Blockchain and Other Emerging Tech Aren't Going to Save Advertising

Marketers need to stop using them as a Band-Aid to problems

There is very little overlap between the number of people who want change and the number of people who are willing to change. Humans have these fantasies about white knight solutions in which something or someone rides in on a glorious steed and solves our problem in such a way that we are not required to change our beliefs and behaviors. Very few fantasies or fairytales end with hard work and people fundamentally changing their approach.

Right now, advertising is grasping around in search of a knight, and startups or emerging tech enthusiasts are more than willing to step up and play make-believe. Blockchain, augmented reality, virtual reality, beacons and so will not save advertising. They are all tools, and it doesn’t matter if you have a pitchfork or Excalibur—when it comes to tilting at windmills, the result is still the same.

What will save advertising is consent.

Consent is one of the major themes of 2018. As our society grows and evolves, we are constantly trying to figure out how to establish relationships that are mutually beneficial. From #MeToo all the way to GDPR, the message is the same: People are feeling like their sovereignty of self is not being respected. People are demanding that interactions become a conversation, not just a one-way street with them being used or yelled at.

People are demanding that interactions become a conversation, not just a one-way street with them being used or yelled at.

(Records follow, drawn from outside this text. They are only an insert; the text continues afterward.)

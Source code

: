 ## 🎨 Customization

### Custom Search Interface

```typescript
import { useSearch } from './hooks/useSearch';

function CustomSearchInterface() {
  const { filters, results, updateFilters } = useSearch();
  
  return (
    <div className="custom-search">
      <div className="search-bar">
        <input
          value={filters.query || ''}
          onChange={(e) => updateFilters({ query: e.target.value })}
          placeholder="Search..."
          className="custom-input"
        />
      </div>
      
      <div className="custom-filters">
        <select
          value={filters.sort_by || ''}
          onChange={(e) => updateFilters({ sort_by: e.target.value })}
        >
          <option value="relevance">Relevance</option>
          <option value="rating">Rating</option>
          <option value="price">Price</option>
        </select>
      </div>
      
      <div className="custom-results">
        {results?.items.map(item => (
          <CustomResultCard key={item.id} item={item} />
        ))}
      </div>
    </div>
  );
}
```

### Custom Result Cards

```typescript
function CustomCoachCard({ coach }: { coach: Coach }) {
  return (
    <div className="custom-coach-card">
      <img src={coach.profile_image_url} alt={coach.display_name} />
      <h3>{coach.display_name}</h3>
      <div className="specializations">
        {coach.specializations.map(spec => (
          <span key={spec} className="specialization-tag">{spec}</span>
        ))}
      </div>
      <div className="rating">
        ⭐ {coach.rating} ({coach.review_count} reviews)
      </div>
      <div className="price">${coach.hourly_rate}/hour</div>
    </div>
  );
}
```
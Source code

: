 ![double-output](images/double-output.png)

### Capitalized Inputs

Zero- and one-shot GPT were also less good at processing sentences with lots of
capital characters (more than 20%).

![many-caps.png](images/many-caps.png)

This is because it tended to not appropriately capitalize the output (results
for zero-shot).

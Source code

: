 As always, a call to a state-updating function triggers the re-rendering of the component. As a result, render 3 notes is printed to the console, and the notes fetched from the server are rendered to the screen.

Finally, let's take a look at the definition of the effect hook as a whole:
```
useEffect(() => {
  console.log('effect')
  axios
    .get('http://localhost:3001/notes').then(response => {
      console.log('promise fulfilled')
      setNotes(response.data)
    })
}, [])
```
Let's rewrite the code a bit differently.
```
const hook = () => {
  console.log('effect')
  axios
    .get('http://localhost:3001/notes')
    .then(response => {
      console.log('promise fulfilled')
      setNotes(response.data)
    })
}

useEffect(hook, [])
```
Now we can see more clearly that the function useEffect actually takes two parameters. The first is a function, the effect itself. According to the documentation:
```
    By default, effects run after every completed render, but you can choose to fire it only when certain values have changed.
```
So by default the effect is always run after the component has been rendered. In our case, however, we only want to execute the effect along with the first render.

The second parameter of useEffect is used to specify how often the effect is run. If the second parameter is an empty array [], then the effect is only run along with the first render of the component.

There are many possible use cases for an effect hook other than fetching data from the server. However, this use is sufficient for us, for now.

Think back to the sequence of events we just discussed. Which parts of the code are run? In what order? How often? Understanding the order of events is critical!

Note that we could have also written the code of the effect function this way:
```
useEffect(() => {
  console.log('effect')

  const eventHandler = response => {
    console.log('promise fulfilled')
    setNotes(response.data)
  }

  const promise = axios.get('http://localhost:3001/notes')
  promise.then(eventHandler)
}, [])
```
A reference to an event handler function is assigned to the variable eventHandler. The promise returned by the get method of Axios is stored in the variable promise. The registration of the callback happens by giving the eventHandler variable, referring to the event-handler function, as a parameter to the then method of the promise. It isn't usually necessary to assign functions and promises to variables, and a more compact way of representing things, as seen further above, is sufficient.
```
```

Most advertising feels about as enjoyable as catcalling for the target; it is an entirely one-way affair with little regard for the level of availability or interest of the other party. Right now, both catcallers and advertisers are identifying their target market and assuming that the market they are targeting wants anything to do with them. Sometimes they are right, but more often than not the subject of said unwanted advance is not interested. As a New Yorker who lives in Manhattan, I have exactly zero interest in buying a car, yet I see no fewer than 10 car ads a week.

The traditional models of advertising are built around a consumer seeing the ads of a company that wants something from them rather than a consumer opting in and seeing ads that interest them. In a pretty expected response, most people hate ads and use ad blockers, get up during commercials or tab over to a different window, resulting in millions of dollars wasted by brands.

The vast majority of people do not like feeling used, shouted at or like a one-way street. Brands are not listening to consumers. Brands are shoving their agenda and message to a consumer to buy, use or consume whatever the brand is selling. At best, under the guise of calling it brand awareness or education, brands are convinced to waste huge amounts as they shout their message at a large number of people who are fundamentally uninterested in their product offering.

Most brands have become these shouty things that consumers don’t feel they can trust because all brands care about is getting people to buy them. There is little to no possibility for a dialogue or even a way to consent to a conversation because the entire interaction is about what is best for the brand, not what is best for the individual. At this moment in time, there is no real way for a consumer to say no to a brand and have it heard or respected. Until brands and platforms start listening to and respecting “no,” there is no incentive for the consumer to say yes or participate.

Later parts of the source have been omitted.